昔の彼氏に冷めた瞬間は、月の満ち欠けの原理を知らなかったからだった。

月って、真っ暗ななかに一際輝きながら浮いていて、1日たりとも同じ形をしていない。

満月の日は、暗闇のなかでより一層の存在感と、なのに派手すぎないシンプルな銀色を灯していて、それがとにかく、とても綺麗だと思う。

満月の夜は、殺人事件が多いらしい。

満月の夜は、出産率が多いらしい。

本当かどうかは分からないけど、月は確かに私たち人間の中にある何かを刺激するような存在だってことじゃないか。

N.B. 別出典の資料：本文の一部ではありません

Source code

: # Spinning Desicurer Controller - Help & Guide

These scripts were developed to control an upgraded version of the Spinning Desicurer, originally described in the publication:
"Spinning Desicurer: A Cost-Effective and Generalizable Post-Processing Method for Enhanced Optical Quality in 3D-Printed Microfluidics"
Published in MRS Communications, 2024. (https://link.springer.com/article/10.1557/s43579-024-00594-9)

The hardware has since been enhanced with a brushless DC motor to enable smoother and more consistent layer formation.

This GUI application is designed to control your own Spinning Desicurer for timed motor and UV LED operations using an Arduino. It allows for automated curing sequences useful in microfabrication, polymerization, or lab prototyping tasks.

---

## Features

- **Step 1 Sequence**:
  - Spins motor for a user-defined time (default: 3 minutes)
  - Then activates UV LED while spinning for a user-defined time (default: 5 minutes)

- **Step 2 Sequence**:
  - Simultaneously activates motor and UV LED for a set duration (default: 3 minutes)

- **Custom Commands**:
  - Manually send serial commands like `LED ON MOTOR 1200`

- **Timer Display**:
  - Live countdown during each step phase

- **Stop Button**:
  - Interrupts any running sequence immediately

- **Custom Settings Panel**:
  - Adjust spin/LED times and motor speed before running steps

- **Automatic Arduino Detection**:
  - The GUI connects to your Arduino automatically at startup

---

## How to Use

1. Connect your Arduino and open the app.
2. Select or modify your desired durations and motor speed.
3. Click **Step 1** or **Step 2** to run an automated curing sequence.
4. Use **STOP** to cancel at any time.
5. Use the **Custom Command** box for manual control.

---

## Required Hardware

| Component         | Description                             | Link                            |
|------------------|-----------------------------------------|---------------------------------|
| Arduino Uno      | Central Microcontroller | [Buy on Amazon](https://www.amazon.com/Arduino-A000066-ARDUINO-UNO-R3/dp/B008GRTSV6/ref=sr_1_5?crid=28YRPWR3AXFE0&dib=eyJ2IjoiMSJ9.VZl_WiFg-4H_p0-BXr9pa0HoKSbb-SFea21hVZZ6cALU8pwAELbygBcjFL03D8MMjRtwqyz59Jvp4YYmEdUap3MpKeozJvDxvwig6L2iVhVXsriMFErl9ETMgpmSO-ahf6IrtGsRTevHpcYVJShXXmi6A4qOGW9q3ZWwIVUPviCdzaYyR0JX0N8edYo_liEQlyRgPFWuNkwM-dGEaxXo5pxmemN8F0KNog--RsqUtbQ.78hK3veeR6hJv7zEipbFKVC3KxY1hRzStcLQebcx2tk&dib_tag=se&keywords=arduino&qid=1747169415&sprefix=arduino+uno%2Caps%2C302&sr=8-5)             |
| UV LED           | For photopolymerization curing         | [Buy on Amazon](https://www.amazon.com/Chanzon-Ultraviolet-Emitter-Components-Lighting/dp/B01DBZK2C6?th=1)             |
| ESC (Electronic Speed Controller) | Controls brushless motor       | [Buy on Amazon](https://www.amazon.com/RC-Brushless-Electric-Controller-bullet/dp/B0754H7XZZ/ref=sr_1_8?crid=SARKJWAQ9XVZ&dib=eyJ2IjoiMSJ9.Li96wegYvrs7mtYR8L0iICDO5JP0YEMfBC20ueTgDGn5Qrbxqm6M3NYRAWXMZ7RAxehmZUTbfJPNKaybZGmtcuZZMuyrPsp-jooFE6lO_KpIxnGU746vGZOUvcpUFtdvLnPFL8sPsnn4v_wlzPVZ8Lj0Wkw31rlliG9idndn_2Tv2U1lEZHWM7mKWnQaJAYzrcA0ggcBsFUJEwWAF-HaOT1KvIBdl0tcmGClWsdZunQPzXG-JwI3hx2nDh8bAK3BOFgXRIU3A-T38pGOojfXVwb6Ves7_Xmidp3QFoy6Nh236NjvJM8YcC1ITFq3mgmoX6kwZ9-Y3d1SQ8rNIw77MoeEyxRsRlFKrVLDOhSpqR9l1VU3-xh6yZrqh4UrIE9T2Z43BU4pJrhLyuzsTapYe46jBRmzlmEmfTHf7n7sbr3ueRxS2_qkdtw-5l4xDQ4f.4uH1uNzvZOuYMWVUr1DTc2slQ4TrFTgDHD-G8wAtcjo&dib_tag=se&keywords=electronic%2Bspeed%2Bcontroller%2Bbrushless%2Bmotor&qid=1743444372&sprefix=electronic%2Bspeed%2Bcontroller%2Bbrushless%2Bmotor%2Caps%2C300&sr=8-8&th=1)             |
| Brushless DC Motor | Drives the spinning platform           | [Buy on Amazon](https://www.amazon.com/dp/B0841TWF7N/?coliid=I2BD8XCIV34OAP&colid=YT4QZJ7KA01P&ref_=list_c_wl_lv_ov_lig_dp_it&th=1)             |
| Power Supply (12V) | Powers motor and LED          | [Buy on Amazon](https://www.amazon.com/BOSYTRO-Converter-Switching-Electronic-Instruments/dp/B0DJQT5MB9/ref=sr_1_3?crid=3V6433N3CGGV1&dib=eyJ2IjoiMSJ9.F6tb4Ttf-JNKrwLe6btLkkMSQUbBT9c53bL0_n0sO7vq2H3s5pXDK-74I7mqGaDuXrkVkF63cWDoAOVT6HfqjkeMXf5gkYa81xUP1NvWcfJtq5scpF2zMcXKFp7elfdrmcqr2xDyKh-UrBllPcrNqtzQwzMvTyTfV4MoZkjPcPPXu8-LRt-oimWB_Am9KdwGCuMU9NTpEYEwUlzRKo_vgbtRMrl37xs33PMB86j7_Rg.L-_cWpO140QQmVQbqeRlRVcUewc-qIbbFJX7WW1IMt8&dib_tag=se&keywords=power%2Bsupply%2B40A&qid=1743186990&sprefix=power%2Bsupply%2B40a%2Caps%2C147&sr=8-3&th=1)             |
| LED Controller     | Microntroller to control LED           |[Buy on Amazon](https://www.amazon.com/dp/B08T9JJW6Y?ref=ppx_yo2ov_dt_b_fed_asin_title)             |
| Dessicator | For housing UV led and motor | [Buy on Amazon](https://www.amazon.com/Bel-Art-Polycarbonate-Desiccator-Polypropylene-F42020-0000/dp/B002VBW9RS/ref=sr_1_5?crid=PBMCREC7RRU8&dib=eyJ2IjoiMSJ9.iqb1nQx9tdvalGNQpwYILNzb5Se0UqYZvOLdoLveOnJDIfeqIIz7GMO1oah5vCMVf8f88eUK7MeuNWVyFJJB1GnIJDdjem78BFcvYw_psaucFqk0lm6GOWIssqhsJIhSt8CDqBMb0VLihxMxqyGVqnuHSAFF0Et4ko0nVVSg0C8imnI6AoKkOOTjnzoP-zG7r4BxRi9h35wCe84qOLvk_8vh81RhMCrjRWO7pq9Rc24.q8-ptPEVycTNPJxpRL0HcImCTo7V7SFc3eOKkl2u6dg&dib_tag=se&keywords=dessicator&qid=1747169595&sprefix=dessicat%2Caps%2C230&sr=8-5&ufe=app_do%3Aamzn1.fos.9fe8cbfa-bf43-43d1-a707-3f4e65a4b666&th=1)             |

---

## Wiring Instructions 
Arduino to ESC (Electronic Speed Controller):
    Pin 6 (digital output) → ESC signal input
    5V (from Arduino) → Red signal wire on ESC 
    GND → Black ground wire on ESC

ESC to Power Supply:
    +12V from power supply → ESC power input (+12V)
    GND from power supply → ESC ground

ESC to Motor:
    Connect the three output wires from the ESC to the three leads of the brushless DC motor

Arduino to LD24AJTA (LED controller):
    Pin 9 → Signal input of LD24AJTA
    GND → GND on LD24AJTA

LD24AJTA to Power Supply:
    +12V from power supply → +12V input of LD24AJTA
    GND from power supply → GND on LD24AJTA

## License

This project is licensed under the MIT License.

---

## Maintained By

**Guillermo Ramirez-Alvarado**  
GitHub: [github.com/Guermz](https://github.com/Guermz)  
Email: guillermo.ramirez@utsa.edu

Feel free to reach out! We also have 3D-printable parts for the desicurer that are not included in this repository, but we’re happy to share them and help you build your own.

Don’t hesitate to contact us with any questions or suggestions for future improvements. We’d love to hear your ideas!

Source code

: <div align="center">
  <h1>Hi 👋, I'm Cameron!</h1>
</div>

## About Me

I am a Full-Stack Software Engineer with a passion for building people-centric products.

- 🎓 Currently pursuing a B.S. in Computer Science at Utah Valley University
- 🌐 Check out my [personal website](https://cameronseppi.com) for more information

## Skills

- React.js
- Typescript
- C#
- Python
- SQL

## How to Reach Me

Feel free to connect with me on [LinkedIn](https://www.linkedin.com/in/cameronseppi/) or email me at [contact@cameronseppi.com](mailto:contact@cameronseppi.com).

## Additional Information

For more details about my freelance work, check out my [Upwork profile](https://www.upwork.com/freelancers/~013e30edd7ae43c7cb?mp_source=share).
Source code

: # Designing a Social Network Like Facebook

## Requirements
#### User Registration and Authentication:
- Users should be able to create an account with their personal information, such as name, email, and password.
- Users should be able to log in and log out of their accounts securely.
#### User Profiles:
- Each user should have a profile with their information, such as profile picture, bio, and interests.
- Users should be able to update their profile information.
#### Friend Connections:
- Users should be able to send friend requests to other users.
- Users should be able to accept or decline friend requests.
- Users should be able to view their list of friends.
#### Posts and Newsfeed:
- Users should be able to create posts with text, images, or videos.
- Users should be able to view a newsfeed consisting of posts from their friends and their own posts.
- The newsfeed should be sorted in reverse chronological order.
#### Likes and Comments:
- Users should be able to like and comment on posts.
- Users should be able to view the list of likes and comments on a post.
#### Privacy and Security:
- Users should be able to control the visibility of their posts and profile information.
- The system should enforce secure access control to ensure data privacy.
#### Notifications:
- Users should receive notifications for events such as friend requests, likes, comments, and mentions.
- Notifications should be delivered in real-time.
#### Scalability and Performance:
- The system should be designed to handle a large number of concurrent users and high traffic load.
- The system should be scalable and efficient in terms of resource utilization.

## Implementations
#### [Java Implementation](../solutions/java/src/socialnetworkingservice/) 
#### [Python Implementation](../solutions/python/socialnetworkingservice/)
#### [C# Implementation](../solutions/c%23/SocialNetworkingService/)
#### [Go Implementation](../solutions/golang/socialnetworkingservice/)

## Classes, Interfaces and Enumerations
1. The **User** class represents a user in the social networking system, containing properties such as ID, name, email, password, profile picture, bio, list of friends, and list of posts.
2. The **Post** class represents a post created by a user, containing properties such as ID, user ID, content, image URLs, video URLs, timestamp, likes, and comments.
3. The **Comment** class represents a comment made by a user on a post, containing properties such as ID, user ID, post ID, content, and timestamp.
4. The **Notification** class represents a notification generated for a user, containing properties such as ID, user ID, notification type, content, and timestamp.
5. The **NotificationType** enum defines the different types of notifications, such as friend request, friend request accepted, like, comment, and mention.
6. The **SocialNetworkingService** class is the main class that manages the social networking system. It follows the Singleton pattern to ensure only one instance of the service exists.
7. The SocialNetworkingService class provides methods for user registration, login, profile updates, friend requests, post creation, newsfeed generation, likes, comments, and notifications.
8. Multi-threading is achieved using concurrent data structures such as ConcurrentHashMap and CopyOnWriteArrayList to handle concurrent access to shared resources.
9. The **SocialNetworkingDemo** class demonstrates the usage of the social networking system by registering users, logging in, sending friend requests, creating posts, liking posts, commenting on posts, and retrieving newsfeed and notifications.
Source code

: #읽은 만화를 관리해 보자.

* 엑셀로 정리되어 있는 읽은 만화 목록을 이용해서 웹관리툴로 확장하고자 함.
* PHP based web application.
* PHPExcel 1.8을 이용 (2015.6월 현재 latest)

だからわたしは、当時の彼氏が、そんな月に対してなんの関心も抱かないのがなんとなく嫌だった。

その価値観が理解できなかった。

そんなの知らないと言われた瞬間に、この人とは将来一緒にいても楽しくないなと思ってしまった。

恋愛の解れって、そういう些細なところからだと思う。

でもなんとなく、そのカンのようなものは当たっている。

心の中の本能が、この人じゃないって呟く瞬間。

私はこれからも、月の綺麗さについて話ができるような人に惹かれるし、

夜道で不意に空を見上げるような人と、結婚したいなと思う。